Subarus, Honda Civics and BMWs, the Masinga Project Race kicks off

Club TT Motorsports did something different this time, instead of Kiamburing, the petrolheads headed to Masinga Dam’s airstrip. PHOTO| FILE

What you need to know:

  • While TT Motorsports has always been synonymous with the famous (infamous?) Kiamburing, this time round we took a different path.

  • We got ourselves an airstrip, right next to Masinga Dam, then we went to work.

  • Motoring enthusiasts know what driving on airstrip means: doing drags.

Sitting by the pool at Masinga Dam Resort & Spa, watching the sun set on a picturesque scene defined by a crimson sky, a shimmering lake and a gentle breeze, one would be forgiven to assume that I am on holiday, but I am not.

I am taking a breather after one of the most hectic four days of my life, and thinking of how to top whatever we had just done.

Putting together a successful race weekend is no walk in the park.

 

THIS IS WHAT HAPPENED.

Club TT Motorsports staged yet another competitive showdown for petrolheads (for one reason or another most of them are Nairobi-based).

Previous events have always been street-oriented but this time round.

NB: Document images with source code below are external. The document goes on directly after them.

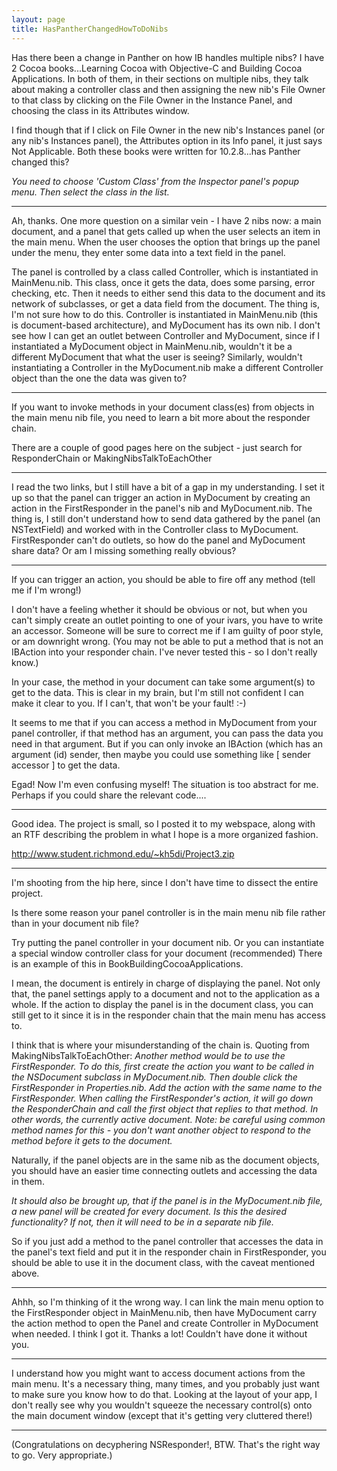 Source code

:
```yaml
---
layout: page
title: HasPantherChangedHowToDoNibs
---
```


Has there been a change in Panther on how IB handles multiple nibs? I have 2 Cocoa books...Learning Cocoa with Objective-C and Building Cocoa Applications. In both of them, in their sections on multiple nibs, they talk about making a controller class and then assigning the new nib's File Owner to that class by clicking on the File Owner in the Instance Panel, and choosing the class in its Attributes window. 

I find though that if I click on File Owner in the new nib's Instances panel (or any nib's Instances panel), the Attributes option in its Info panel, it just says Not Applicable. Both these books were written for 10.2.8...has Panther changed this?

*You need to choose 'Custom Class' from the Inspector panel's popup menu. Then select the class in the list.*

----
Ah, thanks. One more question on a similar vein - I have 2 nibs now: a main document, and a panel that gets called up when the user selects an item in the main menu. When the user chooses the option that brings up the panel under the menu, they enter some data into a text field in the panel.

The panel is controlled by a class called Controller, which is instantiated in MainMenu.nib. This class, once it gets the data, does some parsing, error checking, etc. Then it needs to either send this data to the document and its network of subclasses, or get a data field from the document. The thing is, I'm not sure how to do this. Controller is instantiated in MainMenu.nib (this is document-based architecture), and MyDocument has its own nib. I don't see how I can get an outlet between Controller and MyDocument, since if I instantiated a MyDocument object in MainMenu.nib, wouldn't it be a different MyDocument that what the user is seeing? Similarly, wouldn't instantiating a Controller in the MyDocument.nib make a different Controller object than the one the data was given to?

----

If you want to invoke methods in your document class(es) from objects in the main menu nib file, you need to learn a bit more about the responder chain.

There are a couple of good pages here on the subject - just search for ResponderChain or MakingNibsTalkToEachOther

----
I read the two links, but I still have a bit of a gap in my understanding. I set it up so that the panel can trigger an action in MyDocument by creating an action in the FirstResponder in the panel's nib and MyDocument.nib. The thing is, I still don't understand how to send data gathered by the panel (an NSTextField) and worked with in the Controller class to MyDocument. FirstResponder can't do outlets, so how do the panel and MyDocument share data? Or am I missing something really obvious?

----

If you can trigger an action, you should be able to fire off any method (tell me if I'm wrong!)

I don't have a feeling whether it should be obvious or not, but when you can't simply create an outlet pointing to one of your ivars, you
have to write an accessor. Someone will be sure to correct me if I am guilty of poor style, or am downright wrong.
(You may not be able to put a method that is not an IBAction into your responder chain. I've never tested this - so I don't really know.)

In your case, the method in your document can take some argument(s)
to get to the data. This is clear in my brain, but I'm still not confident I can make it clear to you. If I can't, that won't be your fault! :-)

It seems to me that if you can access a method in MyDocument from your panel controller, if that method has an argument, you can
pass the data you need in that argument. But if you can only invoke an IBAction (which has an argument (id) sender, then
maybe you could use something like [ sender accessor ] to get the data.

Egad! Now I'm even confusing myself!  The situation is too abstract for me. Perhaps if you could share the relevant code....

----

Good idea. The project is small, so I posted it to my webspace, along with an RTF describing the problem in what I hope is a more organized fashion.

http://www.student.richmond.edu/~kh5di/Project3.zip

----

I'm shooting from the hip here, since I don't have time to dissect the entire project.

Is there some reason your panel controller is in the main menu nib file rather than in your document nib file?

Try putting the panel controller in your document nib.
Or you can instantiate a special window controller class for your document (recommended)
There is an example of this in BookBuildingCocoaApplications.

I mean, the document is entirely in charge of displaying the panel.
Not only that, the panel settings apply to a document and not to the application as a whole.
If the action to display the panel is in the document class, you can still get to it since it is in the responder chain
that the main menu has access to.

I think that is where your misunderstanding of the chain is. Quoting from MakingNibsTalkToEachOther:
*Another method would be to use the FirstResponder. To do this, first create the action you want to be called in the NSDocument subclass in MyDocument.nib. Then double click the FirstResponder in Properties.nib. Add the action with the same name to the FirstResponder. When calling the FirstResponder's action, it will go down the ResponderChain and call the first object that replies to that method. In other words, the currently active document. Note: be careful using common method names for this - you don't want another object to respond to the method before it gets to the document.*

Naturally, if the panel objects are in the same nib as the document objects, you should have an easier time connecting outlets and
accessing the data in them.

*It should also be brought up, that if the panel is in the MyDocument.nib file, a new panel will be created for every document. Is this the desired functionality? If not, then it will need to be in a separate nib file.*

So if you just add a method to the panel controller that accesses the data in the panel's text field and put it in the responder chain in FirstResponder, you should be able to use it in the document class, with the caveat mentioned above.

----

Ahhh, so I'm thinking of it the wrong way. I can link the main menu option to the FirstResponder object in MainMenu.nib, then have MyDocument carry the action method to open the Panel and create Controller in MyDocument when needed. I think I got it. Thanks a lot! Couldn't have done it without you.

----

I understand how you might want to access document actions from the main menu. It's a necessary thing, many times, and you probably just want to make sure you know how to do that. Looking at the layout of your app, I don't really see why you wouldn't squeeze the necessary control(s) onto the main document window (except that it's getting very cluttered there!)

----

(Congratulations on decyphering NSResponder!, BTW. That's the right way to go. Very appropriate.)


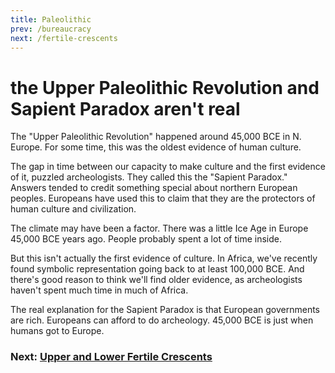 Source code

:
 ```yaml
---
title: Paleolithic
prev: /bureaucracy
next: /fertile-crescents
---
```


# the Upper Paleolithic Revolution and Sapient Paradox aren't real

The "Upper Paleolithic Revolution" happened around 45,000 BCE in N. Europe.
For some time, this was the oldest evidence of human culture.

The gap in time between our capacity to make culture and the first evidence of it, puzzled archeologists.
They called this the "Sapient Paradox."
Answers tended to credit something special about northern European peoples.
Europeans have used this to claim that they are the protectors of human culture and civilization.

The climate may have been a factor.
There was a little Ice Age in Europe 45,000 BCE years ago.
People probably spent a lot of time inside.

But this isn't actually the first evidence of culture.
In Africa, we've recently found symbolic representation going back to at least 100,000 BCE.
And there's good reason to think we'll find older evidence, as archeologists haven't spent much time in much of Africa.

The real explanation for the Sapient Paradox is that European governments are rich.
Europeans can afford to do archeology.
45,000 BCE is just when humans got to Europe.

### Next: [Upper and Lower Fertile Crescents](/fertile-crescents)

We decided to do things a little differently. You see, earlier this year we suffered a mortal blow (in a manner of speaking) that we will most likely never recover from; and certain elements might have tried to kick us while we were down. No matter, we will soldier on.

There is only one way of keeping things fresh from the organising end of the conversation and that is to stay unpredictable.

While TT Motorsports has always been synonymous with the famous (infamous?) Kiamburing, this time round we took a different path. We got ourselves an airstrip, right next to Masinga Dam, then we went to work.

Motoring enthusiasts know what driving on airstrip means: doing drags.

That is a fairly obvious proposition. Less obvious was the fact that this little airstrip came attached to a small skidpan. A bulb lit up above the committee chairman’s head, he took one look at us, smiled and said “Has any of you ever heard of a gymkhana?”

Of course we knew what a gymkhana was. It was a genius plan on the chairman’s part; that is what it was.

Better yet, this time round we would give spectators value for money as it meant all the action would be concentrated in one area where the spectators would see everything.

The safety aspect was increased exponentially as there is literally nothing to crash into on a cordoned off slalom area, except for my very expensive plastic cones.

The convenience of it all was also attractive in that we did not have to close off any public roads, thus robbing hapless locals of access to any previous commitments they may have had.

Temporary possession of an airstrip also allowed us to vary the nature of the event: while not exactly a smogarsbord of motorsport festivities, at least we were not doing the same thing repeatedly.

It also meant that my fellow committee members all pointed their fingers at me and said “Do your magic.” And so I did.

 

THE PRELUDE

Thursday: arrive at Masinga Dam and establish a base of operations

Friday: map out the track. As trackmaster, I had a pre-drawn map that was discarded less than hour later.

The actual track layout came out of my head, inspired by the years spent testing cars.

The setting up of the track involved walking distances in the hot sun with no cover, placing cones in unintentional wavy lines that then had to be straightened or otherwise smoothed out (I am human too, you know), driving through my own course to ensure everything was in place, having to redo the entire thing because laying down markers by hand means lines are not always parallel; deploying the tape measure to ensure the track width was constant and marking the cone placement positions with spray-paint for easier replacement when the drivers inevitably start to smash through the plastic walls.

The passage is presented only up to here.